Jurors have heard testimony about a Judas kiss like the one Michael Corleone gave his brother Fredo in "The Godfather."
They're heard about mobsters initiated as "made guys" by getting their fingers cut and having holy pictures burned in their bare hands in secret ceremonies. And they've heard about how those who crossed the "Chicago Outfit" sometimes ended up in the trunk of a car.
The city's biggest mob trial in years, involving five men in their 60s and 70s accused of crimes ranging from loan sharking to 18 long-unsolved murders, has lifted the curtain on the secrets of the mob - as it was decades ago. Most of the allegations date to the 1970s and '80s. But what about today? Experts say the mob is alive and well in the town that was once Al Capone's.
"People say, 'Look at how old these guys are on trial, it's a geriatric organization,' " said John Binder, author of "The Chicago Outfit (IL) (Images of America)."
"What you're seeing is just part of the organization," he said. "They're still doing gambling, they've still got some labour racketeering, they've got their hooks into some unions (and) they're still doing juice lending."
A few years ago, plans for a casino in the suburb of Rosemont were derailed amid concerns about mob ties in the village.
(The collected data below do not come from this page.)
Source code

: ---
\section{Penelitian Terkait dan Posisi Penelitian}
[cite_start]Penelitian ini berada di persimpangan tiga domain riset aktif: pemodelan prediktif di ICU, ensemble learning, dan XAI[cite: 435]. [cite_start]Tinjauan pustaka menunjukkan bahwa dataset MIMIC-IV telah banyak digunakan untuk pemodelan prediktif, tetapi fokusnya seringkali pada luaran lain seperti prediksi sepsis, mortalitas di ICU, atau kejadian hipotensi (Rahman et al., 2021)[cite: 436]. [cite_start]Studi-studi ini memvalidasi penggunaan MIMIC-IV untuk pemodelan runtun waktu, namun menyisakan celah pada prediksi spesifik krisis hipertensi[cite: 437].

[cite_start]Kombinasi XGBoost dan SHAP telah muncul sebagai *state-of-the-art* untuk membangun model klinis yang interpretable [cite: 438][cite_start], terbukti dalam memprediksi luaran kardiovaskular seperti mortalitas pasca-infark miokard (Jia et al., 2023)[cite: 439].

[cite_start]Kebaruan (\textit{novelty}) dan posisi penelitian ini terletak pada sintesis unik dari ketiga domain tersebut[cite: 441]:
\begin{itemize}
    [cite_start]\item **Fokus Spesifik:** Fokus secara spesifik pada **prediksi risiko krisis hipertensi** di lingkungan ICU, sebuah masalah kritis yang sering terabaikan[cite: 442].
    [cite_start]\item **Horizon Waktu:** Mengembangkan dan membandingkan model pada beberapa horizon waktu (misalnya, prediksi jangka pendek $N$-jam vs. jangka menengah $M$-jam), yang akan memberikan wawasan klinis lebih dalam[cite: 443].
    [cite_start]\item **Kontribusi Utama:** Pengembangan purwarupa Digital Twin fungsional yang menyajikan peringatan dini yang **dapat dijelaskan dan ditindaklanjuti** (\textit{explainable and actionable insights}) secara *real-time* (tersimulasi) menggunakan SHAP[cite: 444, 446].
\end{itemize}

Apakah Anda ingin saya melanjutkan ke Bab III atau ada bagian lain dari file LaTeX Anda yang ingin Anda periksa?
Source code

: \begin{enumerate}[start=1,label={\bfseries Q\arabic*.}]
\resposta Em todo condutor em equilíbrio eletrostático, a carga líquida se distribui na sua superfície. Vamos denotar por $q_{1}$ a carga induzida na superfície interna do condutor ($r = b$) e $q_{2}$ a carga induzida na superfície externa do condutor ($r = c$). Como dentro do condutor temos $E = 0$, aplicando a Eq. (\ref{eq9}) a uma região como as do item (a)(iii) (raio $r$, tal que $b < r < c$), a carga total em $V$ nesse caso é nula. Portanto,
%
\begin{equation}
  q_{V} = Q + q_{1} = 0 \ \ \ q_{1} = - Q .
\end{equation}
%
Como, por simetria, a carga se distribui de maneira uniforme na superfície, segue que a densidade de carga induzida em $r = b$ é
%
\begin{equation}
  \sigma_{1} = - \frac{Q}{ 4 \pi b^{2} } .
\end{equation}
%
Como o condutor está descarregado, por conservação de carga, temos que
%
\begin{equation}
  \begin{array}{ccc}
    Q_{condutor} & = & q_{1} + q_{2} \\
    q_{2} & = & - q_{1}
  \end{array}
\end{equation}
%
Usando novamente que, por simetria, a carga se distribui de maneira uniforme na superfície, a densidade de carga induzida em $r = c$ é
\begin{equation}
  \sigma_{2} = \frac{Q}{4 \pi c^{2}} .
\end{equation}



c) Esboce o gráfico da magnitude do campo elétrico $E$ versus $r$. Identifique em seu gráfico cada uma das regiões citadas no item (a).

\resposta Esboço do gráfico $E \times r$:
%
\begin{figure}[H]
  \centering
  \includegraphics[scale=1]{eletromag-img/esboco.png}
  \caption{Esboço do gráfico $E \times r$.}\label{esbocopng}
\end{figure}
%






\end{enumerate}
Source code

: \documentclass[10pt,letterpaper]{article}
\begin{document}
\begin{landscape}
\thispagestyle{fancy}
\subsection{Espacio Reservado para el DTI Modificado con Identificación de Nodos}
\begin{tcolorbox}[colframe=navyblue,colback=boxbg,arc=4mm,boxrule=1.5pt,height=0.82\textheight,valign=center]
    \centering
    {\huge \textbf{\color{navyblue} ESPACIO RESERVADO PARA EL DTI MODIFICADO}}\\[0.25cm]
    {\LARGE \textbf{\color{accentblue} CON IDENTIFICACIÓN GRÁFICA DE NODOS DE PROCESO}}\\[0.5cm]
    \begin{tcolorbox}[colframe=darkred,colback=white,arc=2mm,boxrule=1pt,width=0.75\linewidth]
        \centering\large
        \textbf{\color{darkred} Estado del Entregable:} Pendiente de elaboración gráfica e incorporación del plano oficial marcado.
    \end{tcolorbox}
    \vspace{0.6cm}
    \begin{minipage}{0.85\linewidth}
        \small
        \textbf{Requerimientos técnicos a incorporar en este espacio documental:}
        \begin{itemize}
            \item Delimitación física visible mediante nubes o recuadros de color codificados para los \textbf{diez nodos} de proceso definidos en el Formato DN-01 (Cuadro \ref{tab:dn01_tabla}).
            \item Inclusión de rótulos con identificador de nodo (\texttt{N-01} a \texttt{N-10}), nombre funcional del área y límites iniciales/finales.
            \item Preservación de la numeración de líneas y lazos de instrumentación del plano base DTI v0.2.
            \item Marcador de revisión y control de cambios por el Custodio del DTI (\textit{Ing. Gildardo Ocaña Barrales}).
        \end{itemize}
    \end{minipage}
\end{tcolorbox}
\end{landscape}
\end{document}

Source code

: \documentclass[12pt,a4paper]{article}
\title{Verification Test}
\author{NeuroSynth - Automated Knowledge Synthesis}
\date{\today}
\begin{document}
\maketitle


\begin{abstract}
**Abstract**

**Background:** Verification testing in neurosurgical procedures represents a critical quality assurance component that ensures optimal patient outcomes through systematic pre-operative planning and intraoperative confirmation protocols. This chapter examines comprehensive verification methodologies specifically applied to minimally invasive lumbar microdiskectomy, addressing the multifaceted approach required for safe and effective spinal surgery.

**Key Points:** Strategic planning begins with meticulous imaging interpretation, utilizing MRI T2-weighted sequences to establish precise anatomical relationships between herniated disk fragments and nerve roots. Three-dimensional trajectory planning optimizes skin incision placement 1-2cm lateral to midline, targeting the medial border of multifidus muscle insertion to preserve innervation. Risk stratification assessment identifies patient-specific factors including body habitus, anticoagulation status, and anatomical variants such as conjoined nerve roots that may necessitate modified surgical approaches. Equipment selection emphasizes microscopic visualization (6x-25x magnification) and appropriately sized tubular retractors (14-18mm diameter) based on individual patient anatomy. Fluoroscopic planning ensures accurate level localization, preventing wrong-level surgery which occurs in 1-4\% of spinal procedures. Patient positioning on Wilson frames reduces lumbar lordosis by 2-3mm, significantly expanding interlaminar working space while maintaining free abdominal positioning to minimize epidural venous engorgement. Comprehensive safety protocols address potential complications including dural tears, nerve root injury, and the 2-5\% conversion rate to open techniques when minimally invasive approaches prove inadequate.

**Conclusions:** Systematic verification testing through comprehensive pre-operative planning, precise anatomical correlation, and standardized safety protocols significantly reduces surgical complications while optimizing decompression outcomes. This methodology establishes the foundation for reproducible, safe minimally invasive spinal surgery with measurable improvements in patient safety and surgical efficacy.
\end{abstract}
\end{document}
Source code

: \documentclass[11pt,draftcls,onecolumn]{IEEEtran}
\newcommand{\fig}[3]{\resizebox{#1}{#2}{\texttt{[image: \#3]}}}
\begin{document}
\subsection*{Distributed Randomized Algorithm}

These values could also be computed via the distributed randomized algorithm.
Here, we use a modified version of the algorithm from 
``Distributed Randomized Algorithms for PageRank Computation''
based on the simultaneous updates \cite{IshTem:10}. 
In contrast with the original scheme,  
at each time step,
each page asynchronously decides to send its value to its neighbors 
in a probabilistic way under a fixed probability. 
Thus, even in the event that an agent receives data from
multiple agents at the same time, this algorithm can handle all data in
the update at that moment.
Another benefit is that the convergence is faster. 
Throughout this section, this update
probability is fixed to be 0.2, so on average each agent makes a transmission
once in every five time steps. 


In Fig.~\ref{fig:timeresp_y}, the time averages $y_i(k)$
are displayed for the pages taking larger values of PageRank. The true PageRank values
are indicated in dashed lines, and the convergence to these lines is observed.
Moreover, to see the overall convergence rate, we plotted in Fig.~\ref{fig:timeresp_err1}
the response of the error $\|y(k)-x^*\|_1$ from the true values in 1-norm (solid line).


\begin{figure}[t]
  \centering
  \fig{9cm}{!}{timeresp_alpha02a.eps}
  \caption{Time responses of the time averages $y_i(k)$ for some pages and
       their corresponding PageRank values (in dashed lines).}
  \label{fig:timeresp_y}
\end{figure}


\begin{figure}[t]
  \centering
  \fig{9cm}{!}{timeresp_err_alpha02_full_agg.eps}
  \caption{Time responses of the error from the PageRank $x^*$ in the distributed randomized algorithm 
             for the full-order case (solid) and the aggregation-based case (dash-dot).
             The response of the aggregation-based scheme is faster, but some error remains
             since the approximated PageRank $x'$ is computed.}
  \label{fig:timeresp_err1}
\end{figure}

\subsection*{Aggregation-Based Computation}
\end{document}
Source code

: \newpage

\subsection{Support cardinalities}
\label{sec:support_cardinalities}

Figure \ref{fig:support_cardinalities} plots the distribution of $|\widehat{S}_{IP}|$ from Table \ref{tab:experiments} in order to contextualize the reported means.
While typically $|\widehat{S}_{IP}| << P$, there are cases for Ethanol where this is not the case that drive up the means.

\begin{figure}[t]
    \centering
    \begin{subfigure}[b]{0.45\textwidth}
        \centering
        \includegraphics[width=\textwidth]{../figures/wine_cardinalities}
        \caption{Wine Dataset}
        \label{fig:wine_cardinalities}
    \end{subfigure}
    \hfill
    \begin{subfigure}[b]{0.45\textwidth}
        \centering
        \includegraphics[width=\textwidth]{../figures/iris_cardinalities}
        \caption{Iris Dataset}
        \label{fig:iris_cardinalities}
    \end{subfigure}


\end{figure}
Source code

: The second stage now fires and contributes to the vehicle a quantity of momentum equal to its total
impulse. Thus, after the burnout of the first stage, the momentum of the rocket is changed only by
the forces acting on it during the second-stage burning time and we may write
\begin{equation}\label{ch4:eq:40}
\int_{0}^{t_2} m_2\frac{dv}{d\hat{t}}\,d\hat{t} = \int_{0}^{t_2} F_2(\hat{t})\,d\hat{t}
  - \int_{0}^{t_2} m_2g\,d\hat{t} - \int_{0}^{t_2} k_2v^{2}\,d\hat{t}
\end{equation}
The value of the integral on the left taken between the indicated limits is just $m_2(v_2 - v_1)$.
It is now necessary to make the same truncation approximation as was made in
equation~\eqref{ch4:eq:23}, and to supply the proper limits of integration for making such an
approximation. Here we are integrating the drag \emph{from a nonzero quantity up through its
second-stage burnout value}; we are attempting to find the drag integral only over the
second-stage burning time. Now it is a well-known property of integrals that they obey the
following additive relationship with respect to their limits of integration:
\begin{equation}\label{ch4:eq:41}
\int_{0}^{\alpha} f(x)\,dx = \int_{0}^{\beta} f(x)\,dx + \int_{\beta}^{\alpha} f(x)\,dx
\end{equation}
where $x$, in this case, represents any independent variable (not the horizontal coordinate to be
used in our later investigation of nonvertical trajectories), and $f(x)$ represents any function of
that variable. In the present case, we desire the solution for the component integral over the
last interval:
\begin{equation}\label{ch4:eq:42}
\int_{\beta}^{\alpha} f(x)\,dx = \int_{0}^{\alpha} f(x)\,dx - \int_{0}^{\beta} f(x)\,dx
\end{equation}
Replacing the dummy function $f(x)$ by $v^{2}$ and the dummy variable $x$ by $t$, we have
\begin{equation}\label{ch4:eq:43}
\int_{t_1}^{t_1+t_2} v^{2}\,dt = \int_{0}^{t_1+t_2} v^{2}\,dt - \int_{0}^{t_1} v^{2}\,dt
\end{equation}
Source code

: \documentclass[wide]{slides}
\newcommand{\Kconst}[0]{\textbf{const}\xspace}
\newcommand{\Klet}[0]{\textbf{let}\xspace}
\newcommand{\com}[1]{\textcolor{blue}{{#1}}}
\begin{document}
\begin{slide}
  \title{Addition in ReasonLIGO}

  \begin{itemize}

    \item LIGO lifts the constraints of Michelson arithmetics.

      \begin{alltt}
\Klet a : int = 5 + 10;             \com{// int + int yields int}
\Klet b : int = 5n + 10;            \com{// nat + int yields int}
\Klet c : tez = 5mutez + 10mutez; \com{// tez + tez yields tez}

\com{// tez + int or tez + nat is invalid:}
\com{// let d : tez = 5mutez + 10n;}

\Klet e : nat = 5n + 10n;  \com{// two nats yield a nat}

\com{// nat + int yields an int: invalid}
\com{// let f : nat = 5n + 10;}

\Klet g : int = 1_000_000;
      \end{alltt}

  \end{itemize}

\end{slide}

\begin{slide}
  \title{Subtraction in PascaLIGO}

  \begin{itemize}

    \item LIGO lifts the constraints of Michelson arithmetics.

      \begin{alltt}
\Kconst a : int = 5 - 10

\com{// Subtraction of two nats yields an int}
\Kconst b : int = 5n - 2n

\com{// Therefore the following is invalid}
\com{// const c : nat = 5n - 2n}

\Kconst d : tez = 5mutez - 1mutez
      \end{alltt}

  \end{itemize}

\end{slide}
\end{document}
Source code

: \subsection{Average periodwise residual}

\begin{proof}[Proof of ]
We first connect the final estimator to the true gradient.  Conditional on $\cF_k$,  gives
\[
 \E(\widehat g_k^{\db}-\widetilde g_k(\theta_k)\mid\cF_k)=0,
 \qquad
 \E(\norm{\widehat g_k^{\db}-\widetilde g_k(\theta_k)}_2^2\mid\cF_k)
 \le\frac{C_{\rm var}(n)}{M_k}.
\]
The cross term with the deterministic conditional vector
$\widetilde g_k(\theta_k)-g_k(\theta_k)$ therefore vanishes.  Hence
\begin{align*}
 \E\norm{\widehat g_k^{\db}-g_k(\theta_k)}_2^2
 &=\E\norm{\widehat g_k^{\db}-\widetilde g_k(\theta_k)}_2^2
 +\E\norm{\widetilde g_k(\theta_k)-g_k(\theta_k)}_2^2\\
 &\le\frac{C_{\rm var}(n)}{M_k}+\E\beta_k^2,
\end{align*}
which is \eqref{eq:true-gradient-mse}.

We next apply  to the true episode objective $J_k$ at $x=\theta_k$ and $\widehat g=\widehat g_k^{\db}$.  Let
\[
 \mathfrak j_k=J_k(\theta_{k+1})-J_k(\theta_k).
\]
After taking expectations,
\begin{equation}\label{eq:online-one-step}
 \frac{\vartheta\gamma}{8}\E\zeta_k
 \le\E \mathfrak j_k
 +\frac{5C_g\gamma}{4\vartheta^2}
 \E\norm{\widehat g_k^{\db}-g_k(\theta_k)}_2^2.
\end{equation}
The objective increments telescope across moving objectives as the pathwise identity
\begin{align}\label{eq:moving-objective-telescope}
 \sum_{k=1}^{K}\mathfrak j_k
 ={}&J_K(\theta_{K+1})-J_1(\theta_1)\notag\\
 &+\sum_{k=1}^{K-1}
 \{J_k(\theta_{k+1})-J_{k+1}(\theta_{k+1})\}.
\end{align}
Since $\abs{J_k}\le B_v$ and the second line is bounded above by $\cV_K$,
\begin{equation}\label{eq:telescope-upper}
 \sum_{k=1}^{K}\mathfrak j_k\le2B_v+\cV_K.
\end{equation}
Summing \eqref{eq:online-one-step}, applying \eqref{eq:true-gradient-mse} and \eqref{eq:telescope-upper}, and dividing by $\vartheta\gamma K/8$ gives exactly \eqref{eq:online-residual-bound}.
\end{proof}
And in the late 1990s, one of the largest unions in the United States, the Laborers International, publicly launched an effort to drive organized crime out of its Chicago District Council.
Jurors in the latest trial heard a secretly recorded tape of one of the defendants, Frank Calabrese Sr., talking about collecting "recipes," code for payoffs, in the late 1990s - while he was behind bars.
"What the trial has made clear is even when they are in prison they continue to exert influence and control," said James Wagner, the head of the Chicago Crime Commission, who investigated the mob for years when he was an FBI agent. And although the current trial's defendants are aging, others point out that the Outfit still has people ready to step in and take over for the old mobsters, known as "Mustache Petes."
"They're still there, there's still young guys coming up," said Jack O'Rourke, a retired FBI agent who also spent years investigating the Chicago mob. "And they're still powerful enough to kill guys."
Binder compared the mob to a corporation. "It's important in management to groom people," he said. "The Outfit is good at it; they've shown the ability to bring people up."
Still, the Chicago Outfit is showing its age, say some who have studied it.
"The Chicago mob used to be big time, and now it's just local thugs like Tony Soprano," said Gus Russo, author of a best-selling book about the Chicago mob titled simply "The Outfit."
"There's no doubt they still have some cops on the take, some lawyers, a judge here and there and labour unions. But now they are just a local mob," he said.
Chicago's mob probably lost some of its power because many of the illegal activities it once made money from are now legal, like casinos and state-run lotteries.
In addition, Russo said: "They had pornography, and now that's big business."
The Outfit has other opportunities, however.
"They've still got the sports betting," O'Rourke said. "They've controlled that forever and it is illegal."
But even that business has changed, O'Rourke said, because they way they collect the money has got a bit more genteel than in the old days.
"Now with the gamblers, they don't get tough any more and extort them," he said. "Instead, they're saying, 'You can't play any more.' To the gamblers, that's worse than getting beat up."
Even though some of its influence may be waning, the trial suggests the mob can still pull off the kind of tricks that made it infamous.
After rumours that he would testify at the trial, reputed mobster Anthony Zizzo vanished last year.
Then in January, a deputy U.S. marshal was charged with leaking information to reputed mob boss John (No Nose) DiFronzo about the co-operation and travel plans of Nicholas Calabrese, a key government witness and the brother of defendant Frank Calabrese Sr.
"Now they are more surreptitious than ever before, more cunning and intelligent in the way they operate," Wagner said. "They're not less dangerous or influential."